Hello,
I have difficulties in understanding how lr.find()
works and what lr.sched.plot_lr()
is useful for and why the LR is decreasing with respect to the iterations number.
We have almost 23.000 training images. The batch size is 64. So we have 23000/64 ~ 360 batches.
In order to train/find the best LR, we run the training process for each single batch.
When we call lrf=learn.lr_find()
we have this type of answer
…
A Jupyter Widget
82%|████████▏ | 295/360 [00:01<00:00, 153.04it/s, loss=0.383]
…
The widget is telling that after 294 batches he found the minimum loss 0.383.
Calling this function learn.sched.plot_lr()
we can actually see how the LR performs with respect to the iterations.

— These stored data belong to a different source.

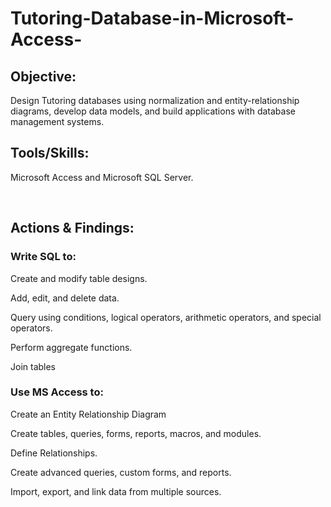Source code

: # Tutoring-Database-in-Microsoft-Access-

## Objective:
Design Tutoring databases using normalization and entity-relationship diagrams, develop data models, and build applications with database management systems.


## Tools/Skills: 
Microsoft Access and Microsoft SQL Server.

​

## Actions & Findings:

### Write SQL to:

​Create and modify table designs.

Add, edit, and delete data.

Query using conditions, logical operators, arithmetic operators, and special operators.

Perform aggregate functions.

Join tables


### Use MS Access to:

​Create an Entity Relationship Diagram

Create tables, queries, forms, reports, macros, and modules.

Define Relationships.

Create advanced queries, custom forms, and reports.

Import, export, and link data from multiple sources.
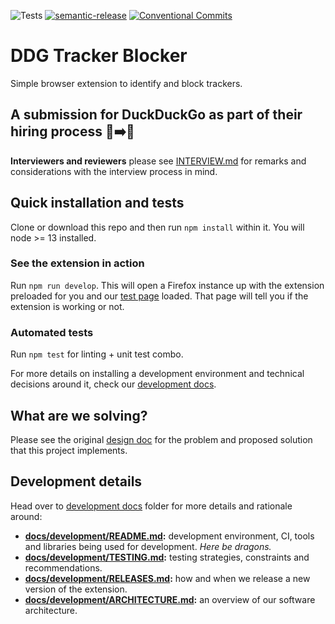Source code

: ![Tests](https://github.com/lfilho/ddg-test-project/workflows/Tests/badge.svg)
[![semantic-release](https://img.shields.io/badge/%20%20%F0%9F%93%A6%F0%9F%9A%80-semantic--release-e10079.svg)](https://github.com/semantic-release/semantic-release)
[![Conventional Commits](https://img.shields.io/badge/Conventional%20Commits-1.0.0-yellow.svg)](https://conventionalcommits.org)

# DDG Tracker Blocker

Simple browser extension to identify and block trackers.

## A submission for DuckDuckGo as part of their hiring process 🐣➡️🦆

**Interviewers and reviewers** please see [INTERVIEW.md](/docs/INTERVIEW.md) for remarks and considerations with the interview process in mind.

## Quick installation and tests

Clone or download this repo and then run `npm install` within it. You will node >= 13 installed.

### See the extension in action

Run `npm run develop`. This will open a Firefox instance up with the extension preloaded for you and our [test page](/__tests__/shared/test_page.html) loaded. That page will tell you if the extension is working or not.

### Automated tests

Run `npm test` for linting + unit test combo.

For more details on installing a development environment and technical decisions around it, check our [development docs](/docs/development/).

## What are we solving?

Please see the original [design doc](/docs/design/) for the problem and proposed solution that this project implements.

## Development details

Head over to [development docs](/docs/development/) folder for more details and rationale around:

- **[docs/development/README.md](/docs/development/):** development environment, CI, tools and libraries being used for development. _Here be dragons._
- **[docs/development/TESTING.md](/docs/development/TESTING.md):** testing strategies, constraints and recommendations.
- **[docs/development/RELEASES.md](/docs/development/RELEASES.md):** how and when we release a new version of the extension.
- **[docs/development/ARCHITECTURE.md](/docs/development/ARCHITECTURE.md):** an overview of our software architecture.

And x
goes only until 300, because the lr_find()
stopped at 295.
Q1/ So, why LR(iteration=100) << LR(iteration 295)
The purpose of this function learn.sched.plot()

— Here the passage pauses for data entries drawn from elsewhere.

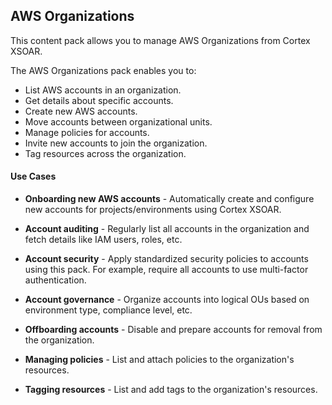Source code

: ## AWS Organizations

This content pack allows you to manage AWS Organizations from Cortex XSOAR.

The AWS Organizations pack enables you to:

- List AWS accounts in an organization.
- Get details about specific accounts.
- Create new AWS accounts.
- Move accounts between organizational units.
- Manage policies for accounts.
- Invite new accounts to join the organization.
- Tag resources across the organization.

#### Use Cases

- **Onboarding new AWS accounts** - Automatically create and configure new accounts for projects/environments using Cortex XSOAR.

- **Account auditing** - Regularly list all accounts in the organization and fetch details like IAM users, roles, etc.

- **Account security** - Apply standardized security policies to accounts using this pack. For example, require all accounts to use multi-factor authentication.

- **Account governance** - Organize accounts into logical OUs based on environment type, compliance level, etc.

- **Offboarding accounts** - Disable and prepare accounts for removal from the organization.
  
- **Managing policies** - List and attach policies to the organization's resources.

- **Tagging resources** - List and add tags to the organization's resources.
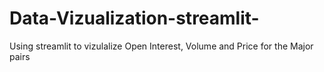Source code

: # Data-Vizualization-streamlit-
Using streamlit to vizulalize Open Interest, Volume and Price for the Major pairs
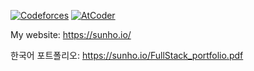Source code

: [![Codeforces](https://badges.riever.dev/codeforces/mathneko.svg)](https://codeforces.com/profile/mathneko) [![AtCoder](https://badges.riever.dev/atcoder/mathneko.svg)](https://atcoder.jp/users/mathneko)

My website: https://sunho.io/

한국어 포트폴리오: https://sunho.io/FullStack_portfolio.pdf


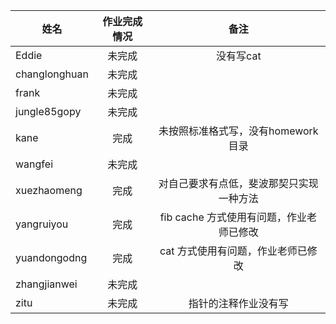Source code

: | 姓名     | 作业完成情况   |  备注  |
| --------   | :-----:  | :----:  |
|Eddie|未完成|没有写cat|
|changlonghuan|未完成||
|frank|未完成||
|jungle85gopy|未完成||
|kane|完成|未按照标准格式写，没有homework目录|
|wangfei|未完成||
|xuezhaomeng|完成|对自己要求有点低，斐波那契只实现一种方法|
|yangruiyou|完成|fib cache 方式使用有问题，作业老师已修改|
|yuandongodng|完成|cat 方式使用有问题，作业老师已修改|
|zhangjianwei|未完成||
|zitu|未完成|指针的注释作业没有写|

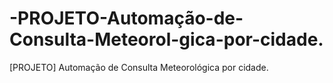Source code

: # -PROJETO-Automação-de-Consulta-Meteorol-gica-por-cidade.
[PROJETO] Automação de Consulta Meteorológica por cidade.
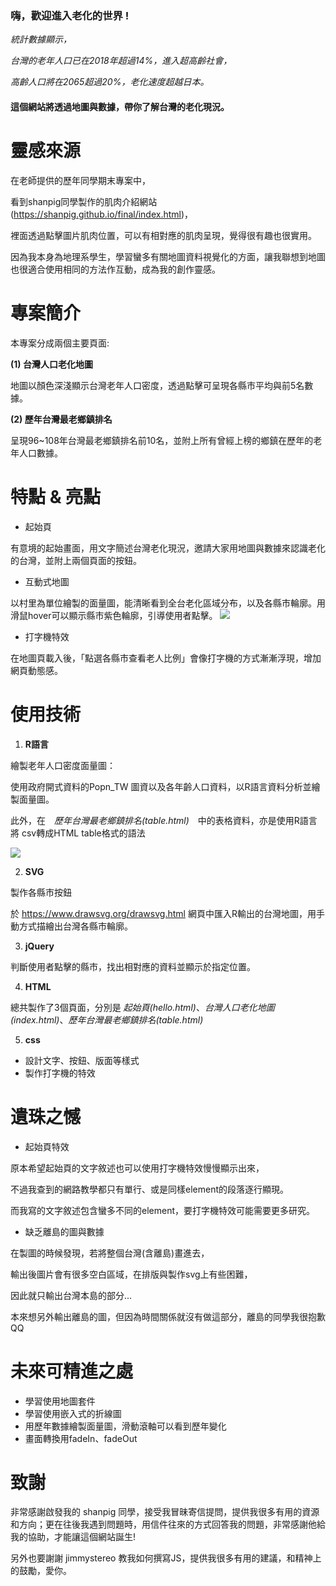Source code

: 

### 嗨，歡迎進入老化的世界 !

*統計數據顯示，*

*台灣的老年人口已在2018年超過14%，進入超高齡社會，*

*高齡人口將在2065超過20%，老化速度超越日本。*

#### 這個網站將透過地圖與數據，帶你了解台灣的老化現況。

# 靈感來源

在老師提供的歷年同學期末專案中，

看到shanpig同學製作的肌肉介紹網站(https://shanpig.github.io/final/index.html)，

裡面透過點擊圖片肌肉位置，可以有相對應的肌肉呈現，覺得很有趣也很實用。

因為我本身為地理系學生，學習蠻多有關地圖資料視覺化的方面，讓我聯想到地圖也很適合使用相同的方法作互動，成為我的創作靈感。

# 專案簡介

本專案分成兩個主要頁面:


**(1) 台灣人口老化地圖**

地圖以顏色深淺顯示台灣老年人口密度，透過點擊可呈現各縣市平均與前5名數據。


**(2) 歷年台灣最老鄉鎮排名**

呈現96~108年台灣最老鄉鎮排名前10名，並附上所有曾經上榜的鄉鎮在歷年的老年人口數據。






# 特點 & 亮點

* 起始頁

有意境的起始畫面，用文字簡述台灣老化現況，邀請大家用地圖與數據來認識老化的台灣，並附上兩個頁面的按鈕。

* 互動式地圖

以村里為單位繪製的面量圖，能清晰看到全台老化區域分布，以及各縣市輪廓。用滑鼠hover可以顯示縣市紫色輪廓，引導使用者點擊。
![](https://i.imgur.com/vks4F25.png)


* 打字機特效

在地圖頁載入後，「點選各縣市查看老人比例」會像打字機的方式漸漸浮現，增加網頁動態感。

# 使用技術

1. **R語言**

繪製老年人口密度面量圖：

使用政府開式資料的Popn_TW 圖資以及各年齡人口資料，以R語言資料分析並繪製面量圖。

此外，在　*歷年台灣最老鄉鎮排名(table.html)*　中的表格資料，亦是使用R語言將 csv轉成HTML table格式的語法

![](https://i.imgur.com/er5Ii7V.png)


2. **SVG** 

製作各縣市按鈕

於 https://www.drawsvg.org/drawsvg.html 網頁中匯入R輸出的台灣地圖，用手動方式描繪出台灣各縣市輪廓。

3. **jQuery** 

判斷使用者點擊的縣市，找出相對應的資料並顯示於指定位置。

4. **HTML**

總共製作了3個頁面，分別是 *起始頁(hello.html)*、*台灣人口老化地圖(index.html)*、*歷年台灣最老鄉鎮排名(table.html)*

5. **css**

* 設計文字、按鈕、版面等樣式
* 製作打字機的特效



# 遺珠之憾

* 起始頁特效

原本希望起始頁的文字敘述也可以使用打字機特效慢慢顯示出來，

不過我查到的網路教學都只有單行、或是同樣element的段落逐行顯現。

而我寫的文字敘述包含蠻多不同的element，要打字機特效可能需要更多研究。

* 缺乏離島的圖與數據

在製圖的時候發現，若將整個台灣(含離島)畫進去，

輸出後圖片會有很多空白區域，在排版與製作svg上有些困難，

因此就只輸出台灣本島的部分...

本來想另外輸出離島的圖，但因為時間關係就沒有做這部分，離島的同學我很抱歉QQ



# 未來可精進之處

* 學習使用地圖套件
* 學習使用嵌入式的折線圖
* 用歷年數據繪製面量圖，滑動滾軸可以看到歷年變化
* 畫面轉換用fadeIn、fadeOut

# 致謝

非常感謝啟發我的 shanpig 同學，接受我冒昧寄信提問，提供我很多有用的資源和方向；更在往後我遇到問題時，用信件往來的方式回答我的問題，非常感謝他給我的協助，才能讓這個網站誕生!

另外也要謝謝 jimmystereo 教我如何撰寫JS，提供我很多有用的建議，和精神上的鼓勵，愛你。






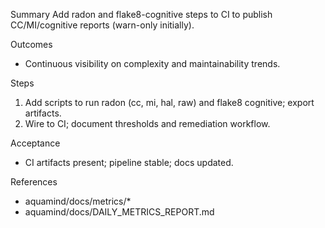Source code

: Summary
Add radon and flake8-cognitive steps to CI to publish CC/MI/cognitive reports (warn-only initially).

Outcomes
- Continuous visibility on complexity and maintainability trends.

Steps
1) Add scripts to run radon (cc, mi, hal, raw) and flake8 cognitive; export artifacts.
2) Wire to CI; document thresholds and remediation workflow.

Acceptance
- CI artifacts present; pipeline stable; docs updated.

References
- aquamind/docs/metrics/*
- aquamind/docs/DAILY_METRICS_REPORT.md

is very clear. We have tried different LRs, for each of them we computed the loss, and we plot the result in order to choose the LR where the loss is decreasing.
Q2/ Why we can’t use the lr_find()
for an already trained model learn.fit(0.01,1)?
We have a trained model, with the computed weights - which has an accuracy of 98%, and a training loss of 0.03 and a validation loss of 0.02.
Given this model after the first iteration it stops. Why it doesn’t try to find a better LR in order to obtain an even smaller loss?
learn.lr_find()
Epoch
0% 0/1 [00:00<?, ?it/s]
0%| | 1/360 [00:00<01:27, 4.09it/s, loss=0.0318]
Thank you in advance for the patience of reading and answering to this post.